The Cuban government recently announced reforms designed to spur private sector growth on the island, amidst ongoing efforts to begin lifting restrictions on daily life imposed in response to the emergence of the novel coronavirus earlier this year. The Trump Administration has continued in recent months efforts to further sanction the Cuban regime, most recently through the addition of Cuban financial services company FINCIMEX, which may adversely affect the flow of remittances to the Cuban people. Meanwhile, a series of recent federal court decisions in the United States may pose new challenges for plaintiffs seeking to bring law suits against U.S. and foreign companies that do business in Cuba under Title III of the Cuban Liberty and Democratic Solidarity Act of 1996 (a.k.a. Helms-Burton).
The Cuban government responded to the emergence of the island’s first reported COVID-19 cases in March by swiftly ending international flights and imposing a strict nationwide lockdown. Despite a surge in early cases, Cuban health officials moved quickly to enact coronavirus testing and contact tracing measures, which apparently succeeded in preventing wide scale transmission.
The Cuban economy is expected to contract sharply in 2020, due to the impact of the global pandemic and the loss of revenue from international travel and tourism. In July 2020, the Cuban government announced a series of economic reforms designed to boost domestic agricultural production, revamp inefficient state-owned enterprises, increase consumer access to imported goods, and promote additional private economic activity.
The measures include:
In May 2019, the Trump Administration ceased suspensions of Title III of the Cuban Liberty and Democratic Solidarity (Libertad) Act (Title III or Helms-Burton Act). The Act allows certain individuals, whose property was allegedly confiscated after 1959 by the Cuban government, to bring suit in U.S. federal courts against anyone who “traffics” in the property in question. Title III broadly defines “trafficking” to include incurring any benefit from the use of the property, and make defendants liable for up to three times the value of the subject property, in addition to attorneys’ costs and fees. While a widely anticipated “avalanche” of Title III plaintiffs did not materialize — in part due to the high-cost of federal litigation — Akerman is currently representing several high-profile Title III defendants and keeping a close eye on these cases.
Importantly, in the last few months, courts have issued the first decisions that interpret the language of certain limitations to Title III. Specifically:
Judge Scola’s previous dismissal order on the original complaint, issued on March 10, 2020, found González’s complaint deficient (among other reasons) for failure to allege that defendants “knowingly and intentionally” trafficked in the confiscated property, as required under Title III. Judge Scola ruled that plaintiff’s allegations that defendants used advertisements discussing a link between the products and Cuba, “commenced, conducted, and promoted” the sale of the product, and “participated in and profited from” the Cuban Government’s possession of the property were insufficient to show the required intent.

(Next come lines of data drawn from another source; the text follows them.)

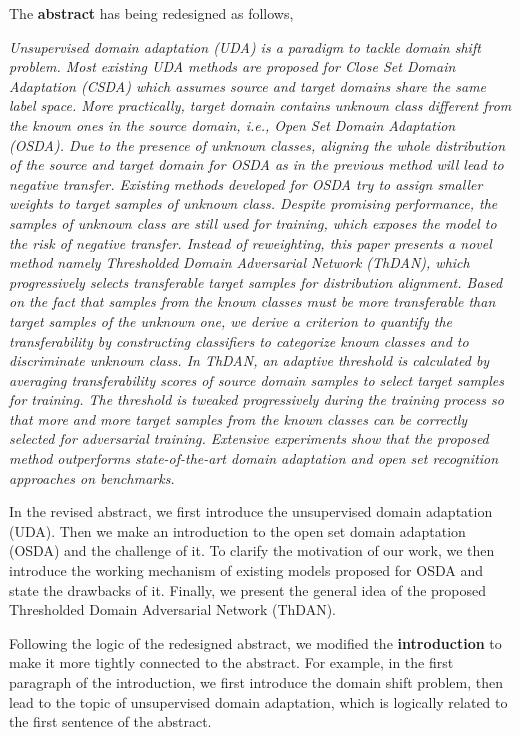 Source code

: The \textbf{abstract} has being redesigned as follows,
\begin{siderules}
    \textit{
        \footnotesize
        Unsupervised domain adaptation (UDA) is a paradigm to tackle domain shift problem.
        Most existing UDA methods are proposed for Close Set Domain Adaptation (\textit{CSDA}) which assumes source and target domains share the same label space.
        More practically, target domain contains unknown class different from the known ones in the source domain, i.e., Open Set Domain Adaptation (\textit{OSDA}).
        Due to the presence of unknown classes, aligning the whole distribution of the source and target domain for OSDA as in the previous method will lead to negative transfer. 
        Existing methods developed for OSDA try to assign smaller weights to target samples of unknown class.
        Despite promising performance, the samples of unknown class are still used for training, which exposes the model to the risk of negative transfer.
        Instead of reweighting, this paper presents a novel method namely Thresholded Domain Adversarial Network (\textit{ThDAN}), which progressively selects transferable target samples for distribution alignment. 
        Based on the fact that samples from the known classes must be more transferable than target samples of the unknown one, we derive a criterion to quantify the transferability by constructing classifiers to categorize known classes and to discriminate unknown class.
        In ThDAN, an adaptive threshold is calculated by averaging transferability scores of source domain samples to select target samples for training. 
        The threshold is tweaked progressively during the training process so that more and more target samples from the known classes can be correctly selected for adversarial training.
        Extensive experiments show that the proposed method outperforms state-of-the-art domain adaptation and open set recognition approaches on benchmarks.
    }
\end{siderules}
In the revised abstract, we first introduce the unsupervised domain adaptation (UDA).
Then we make an introduction to the open set domain adaptation (OSDA) and the challenge of it.
To clarify the motivation of our work, we then introduce the working mechanism of existing models proposed for OSDA and state the drawbacks of it.
Finally, we present the general idea of the proposed Thresholded Domain Adversarial Network (ThDAN).

Following the logic of the redesigned abstract, we modified the \textbf{introduction} to make it more tightly connected to the abstract.
For example, in the first paragraph of the introduction, we first introduce the domain shift problem, then lead to the topic of unsupervised domain adaptation, which is logically related to the first sentence of the abstract. 

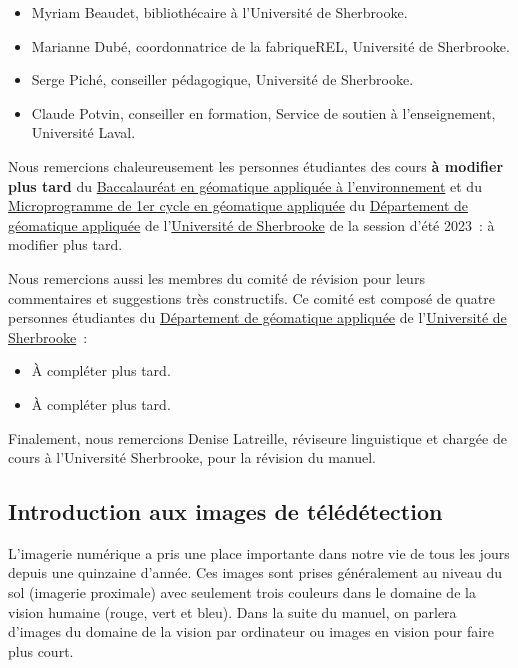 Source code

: \documentclass[
]{article}
\begin{document}
\begin{itemize}
\item
  Myriam Beaudet, bibliothécaire à l'Université de Sherbrooke.
\item
  Marianne Dubé, coordonnatrice de la fabriqueREL, Université de
  Sherbrooke.
\item
  Serge Piché, conseiller pédagogique, Université de Sherbrooke.
\item
  Claude Potvin, conseiller en formation, Service de soutien à
  l'enseignement, Université Laval.
\end{itemize}

Nous remercions chaleureusement les personnes étudiantes des cours
\textbf{à modifier plus tard} du
\href{https://www.usherbrooke.ca/admission/programme/271/baccalaureat-en-geomatiqueappliquee-a-lenvironnement/}{Baccalauréat
en géomatique appliquée à l'environnement} et du
\href{https://www.usherbrooke.ca/admission/programme/429/microprogramme-de-1er-cycleen-geomatique-appliquee/}{Microprogramme
de 1er cycle en géomatique appliquée} du
\href{https://www.usherbrooke.ca/geomatique/}{Département de géomatique
appliquée} de l'\href{https://www.usherbrooke.ca/}{Université de
Sherbrooke} de la session d'été 2023~: à modifier plus tard.

Nous remercions aussi les membres du comité de révision pour leurs
commentaires et suggestions très constructifs. Ce comité est composé de
quatre personnes étudiantes du
\href{https://www.usherbrooke.ca/geomatique/}{Département de géomatique
appliquée} de l'\href{https://www.usherbrooke.ca/}{Université de
Sherbrooke}~:

\begin{itemize}
\item
  À compléter plus tard.
\item
  À compléter plus tard.
\end{itemize}

Finalement, nous remercions Denise Latreille, réviseure linguistique et
chargée de cours à l'Université Sherbrooke, pour la révision du manuel.

\label{sect006}
\subsection*{Introduction aux images de
télédétection}\label{introduction-aux-images-de-tuxe9luxe9duxe9tection}

L'imagerie numérique a pris une place importante dans notre vie de tous
les jours depuis une quinzaine d'année. Ces images sont prises
généralement au niveau du sol (imagerie proximale) avec seulement trois
couleurs dans le domaine de la vision humaine (rouge, vert et bleu).
Dans la suite du manuel, on parlera d'images du domaine de la vision par
ordinateur ou images en vision pour faire plus court.
\end{document}
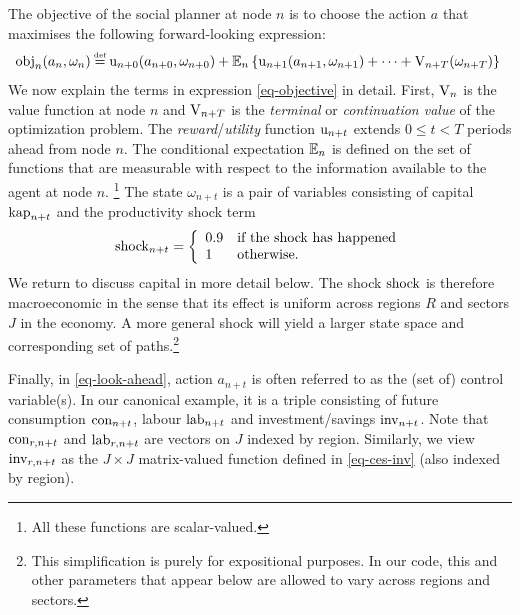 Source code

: \documentclass[12pt,a4paper,twoside, draft]{article}
\begin{document}
The objective of the social planner at node $n$ is to choose the action $a$
that maximises the following forward-looking expression:
\begin{align}\label{eq-objective}
\hskip-3pt   \textup{obj}_{n}(a_{n}, \omega_{n}) \defeq
   \textup{u}_{n + 0}(a_{n + 0}, \omega_{n + 0})
    + \mbb{E}_{n}\left\{
      \textup{u}_{n + 1}(a_{n + 1}, \omega_{n + 1}) + \cdots
      + \textup{V}_{n + T}(\omega_{n + T})
    \right\}
\end{align}
We now explain the terms in expression \eqref{eq-objective} in detail.
First, $\textup{V}_{n}$ is the value function at node $n$ and
$\textup{V}_{n + T}$ is the \emph{terminal} or \emph{continuation value} of the
optimization problem.
The \emph{reward}/\emph{utility} function $\textup{u}_{n + t}$ extends
$0 \leq t < T$ periods ahead from node $n$.
The conditional expectation $\mathbb{E}_{n}$ is defined on the set of functions
that are measurable with respect to the information available to the agent at 
node $n$.
\footnote{
   All these functions are scalar-valued.
}
The state $\omega_{n + t} $ is a pair of variables consisting  of capital
$\textup{kap}_{n + t}$ and the productivity shock term
\begin{equation}
   \textup{shock}_{n + t} = \left\{
      \begin{array}{ll}
         0.9 & \textup{if the shock has happened}\\
         1 & \textup{otherwise.}
      \end{array}\right.
\end{equation}
We return to discuss capital in more detail below.
The shock $\textup{shock}$ is therefore macroeconomic in the sense that
its effect is uniform across regions $R$ and sectors $J$ in the economy.
A more general shock will yield a larger state space and corresponding set of
paths.\footnote{
   This simplification is purely for expositional purposes.
   In our code, this and other parameters that appear below are allowed to vary 
   across regions and sectors.
}

Finally, in \eqref{eq-look-ahead}, action $a_{n + t}$ is often referred to as
the (set of) control variable(s).
In our canonical example, it is a triple consisting of future consumption
$\textup{con}_{n + t}$, labour $\textup{lab}_{n + t}$ and investment/savings
$\textup{inv}_{n + t}$.
Note that $\textup{con}_{r, n + t}$ and $\textup{lab}_{r, n + t}$ are vectors
on $J$ indexed by region.
Similarly, we view $\textup{inv}_{r, n + t}$ as the $J\times J$ matrix-valued
function defined in \eqref{eq-ces-inv} (also indexed by region).
\end{document}
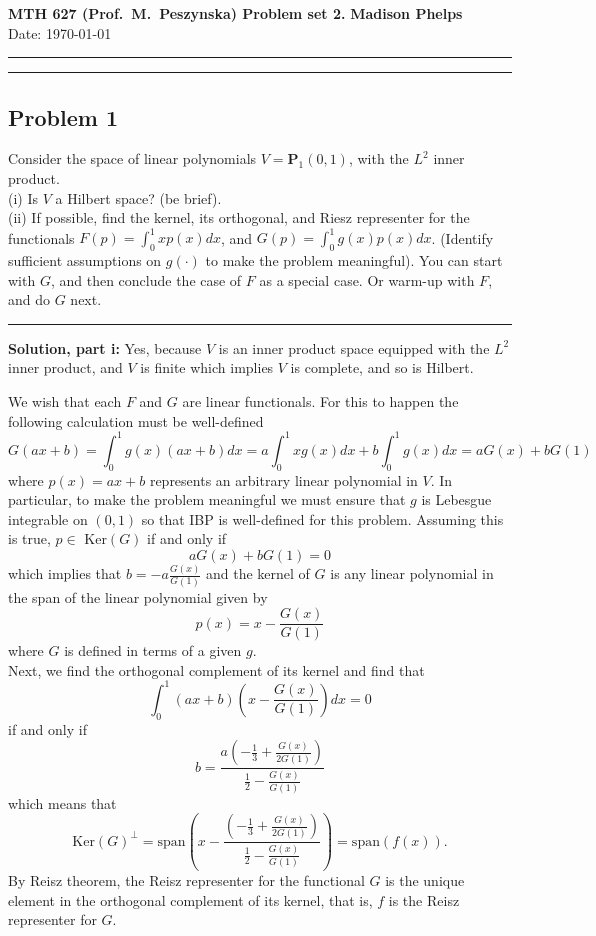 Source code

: \documentclass[12pt]{amsart}
\begin{document}
\noindent
\textbf{MTH 627 (Prof.~M.~Peszynska) Problem set 2. } \hfill \textbf{Madison Phelps}\\
\hfill Date: \today\\
\medskip \hrule \hrule \medskip


\subsection*{Problem 1} 
Consider the space of linear polynomials $V=\mathbf{P}_1(0,1)$, with the $L^2$ inner product. \\
%
(i) Is $V$ a Hilbert space? (be brief). \\
%
(ii) If possible, find the kernel, its orthogonal, and Riesz representer for the functionals $F(p)=\int_0^1 x p(x)dx$, and $G(p) = \int_0^1 g(x)p(x)dx$. (Identify sufficient assumptions on $g(\cdot)$ to make the problem meaningful). You can start with $G$, and then conclude the case of $F$ as a special case. Or warm-up with $F$, and do $G$ next. \\

\medskip \hrule \medskip
\noindent \textbf{Solution, part i:} Yes, because $V$ is an inner product space equipped with the $L^2$ inner product, and $V$ is finite which implies $V$ is complete, and so is Hilbert. 

\bigskip
{} We wish that each $F$ and $G$ are linear functionals. For this to happen the following calculation must be well-defined
	\[ G(ax+b) =  \int_0^1 g(x)(ax+b) dx = a \int_0^1 x g(x) dx + b \int_0^1 g(x) dx = a G(x) + b G(1)\]
where $p(x) = ax +b$ represents an arbitrary linear polynomial in $V$. In particular, to make the problem meaningful we must ensure that $g$ is Lebesgue integrable on $(0,1)$ so that IBP is well-defined for this problem. Assuming this is true, $p\in $ Ker$(G)$ if and only if 
	\[a G(x) + b G(1) = 0\]
which implies that $b = -a\frac{G(x)}{G(1)}$ and the kernel of $G$ is any linear polynomial in the span of the linear polynomial given by
	\[ p(x) = x - \frac{G(x)}{G(1)}\]
where $G$ is defined in terms of a given $g$.\\

Next, we find the orthogonal complement of its kernel and find that
	\[ \int_0^1 (ax+b) (x - \frac{G(x)}{G(1)})dx = 0\]
if and only if 
	\[ b = \frac{a \left( -\frac{1}{3} +\frac{G(x)}{2G(1)}\right)}{\frac{1}{2} - \frac{G(x)}{G(1)}}\]
which means that 
	\[ \text{Ker}(G)^\perp = \text{span}\left(x -  \frac{\left( -\frac{1}{3} +\frac{G(x)}{2G(1)}\right)}{\frac{1}{2} - \frac{G(x)}{G(1)}}\right) = \text{span}\left( f(x) \right).\]
By Reisz theorem, the Reisz representer for the functional $G$ is the unique element in the orthogonal complement of its kernel, that is, $f$ is the Reisz representer for $G$.\\
\end{document}
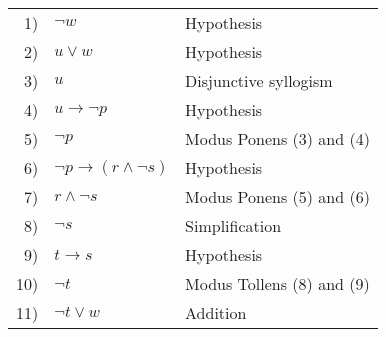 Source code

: \begin{Solution}{4.3}

	 \begin{tabular}[t]{r l l}
	 1)& $\lnot w $               & Hypothesis\\
	 2)& $u \lor w$                 & Hypothesis\\
	 3)& $u$                   & Disjunctive syllogism \\
	 4)& $u \to \lnot p$                   & Hypothesis\\
	 5)& $\lnot p$              & Modus Ponens (3) and (4)\\
	 6)& $\lnot p \to (r \land \lnot s)$                      & Hypothesis\\
	 7)& $r \land \lnot s$             & Modus Ponens (5) and (6) \\
	 8)& $\lnot s$                       & Simplification \\
	 9)& $t \to s$                      & Hypothesis\\
	 10)& $\lnot t$             & Modus Tollens (8) and (9) \\
	 11)& $\lnot t \lor w$                       & Addition \\	 
	 \end{tabular}
\end{Solution}
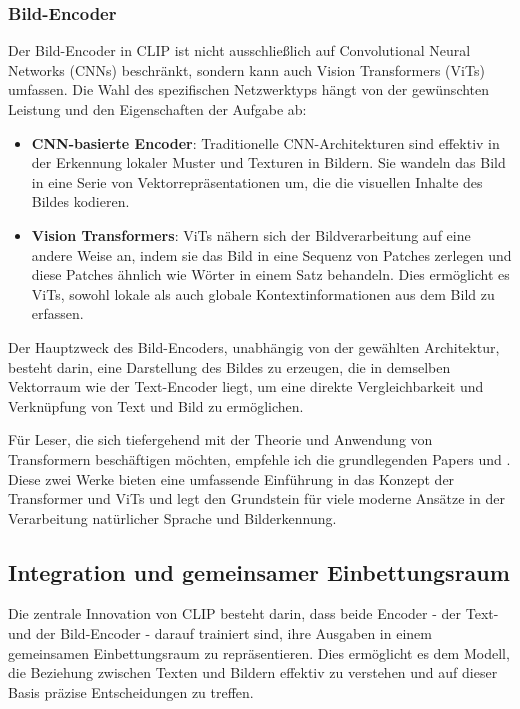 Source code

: \documentclass[nolibertine, ngerman, algorithm, nomencl, minted]{ttlab-qualify}
\begin{document}
\subsubsection{Bild-Encoder}
Der Bild-Encoder in CLIP ist nicht ausschließlich auf Convolutional Neural Networks (CNNs) beschränkt, sondern kann auch Vision Transformers (ViTs) umfassen. Die Wahl des spezifischen Netzwerktyps hängt von der gewünschten Leistung und den Eigenschaften der Aufgabe ab:
\begin{itemize}
    \item \textbf{CNN-basierte Encoder}: Traditionelle CNN-Architekturen sind effektiv in der Erkennung lokaler Muster und Texturen in Bildern. Sie wandeln das Bild in eine Serie von Vektorrepräsentationen um, die die visuellen Inhalte des Bildes kodieren.
    \item \textbf{Vision Transformers}: ViTs nähern sich der Bildverarbeitung auf eine andere Weise an, indem sie das Bild in eine Sequenz von Patches zerlegen und diese Patches ähnlich wie Wörter in einem Satz behandeln. Dies ermöglicht es ViTs, sowohl lokale als auch globale Kontextinformationen aus dem Bild zu erfassen.
\end{itemize}
Der Hauptzweck des Bild-Encoders, unabhängig von der gewählten Architektur, besteht darin, 
eine Darstellung des Bildes zu erzeugen, die in demselben Vektorraum wie der Text-Encoder liegt, 
um eine direkte Vergleichbarkeit und Verknüpfung von Text und Bild zu ermöglichen.

Für Leser, die sich tiefergehend mit der Theorie und Anwendung von Transformern beschäftigen möchten, 
empfehle ich die grundlegenden Papers \textcite{vaswani2017attention} und \textcite{dosovitskiy2020image}.
Diese zwei Werke bieten eine umfassende Einführung in das Konzept der Transformer und ViTs und legt 
den Grundstein für viele moderne Ansätze in der Verarbeitung natürlicher Sprache und Bilderkennung.

\subsection{Integration und gemeinsamer Einbettungsraum}
Die zentrale Innovation von CLIP besteht darin, dass beide Encoder - der Text- und der Bild-Encoder - darauf trainiert sind, ihre Ausgaben in einem gemeinsamen Einbettungsraum zu repräsentieren. Dies ermöglicht es dem Modell, die Beziehung zwischen Texten und Bildern effektiv zu verstehen und auf dieser Basis präzise Entscheidungen zu treffen.
\end{document}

Judge Scola found that plaintiffs failed to allege that the Court had jurisdiction over the matter, noting that: (1) allegations of a website’s accessibility in Florida and defendants’ business registration in Florida did not establish that defendants were carrying on a business in Florida and were insufficient to confer specific jurisdiction; (2) allegations that a tort was committed in Florida on the basis that the plaintiffs were Florida residents and that the websites where the subject properties could be rented were accessible in Florida were insufficient in a Title III case to confer specific jurisdiction, as the trafficking occurred in Cuba; and (3) the running of a website in Florida is insufficient to establish substantial and isolated activity within Florida for the purposes of general jurisdiction.
In dismissing the case, Judge King’s ruling also found that the plain language meaning of Title III requires claimants to have “acquire[d] ownership” — including by inheritance — of their claims prior to the date of Title III’s enactment. Because Mr. Garcia-Bengochea inherited the property in question in 2000, his claim was improper.
In addition to the strict statutory interpretation imposed by the courts, it is notable that the number of cases against foreign entities have been diminishing. Most recently, on July 16, 2020, in a case transferred to the United States District Court for the Southern District of New York from the Southern District of Florida, plaintiff Sucesores de Don Carlos Nuñez y Doña Pura Galvez, Inc. (acting on behalf of a number of estates) voluntarily dismissed its case against two Canadian entities (The Bank of Nova Scotia and National Bank of Canada), and a Spanish entity (Banco Bilbao Vizcaya Argentaria, S.A.). This case continues against Société Générale, S.A., a French entity that had been previously served through its wholly owned subsidiary in New York, and BNP Paribas, S.A., a French entity newly named as a defendant in the latest version of the complaint.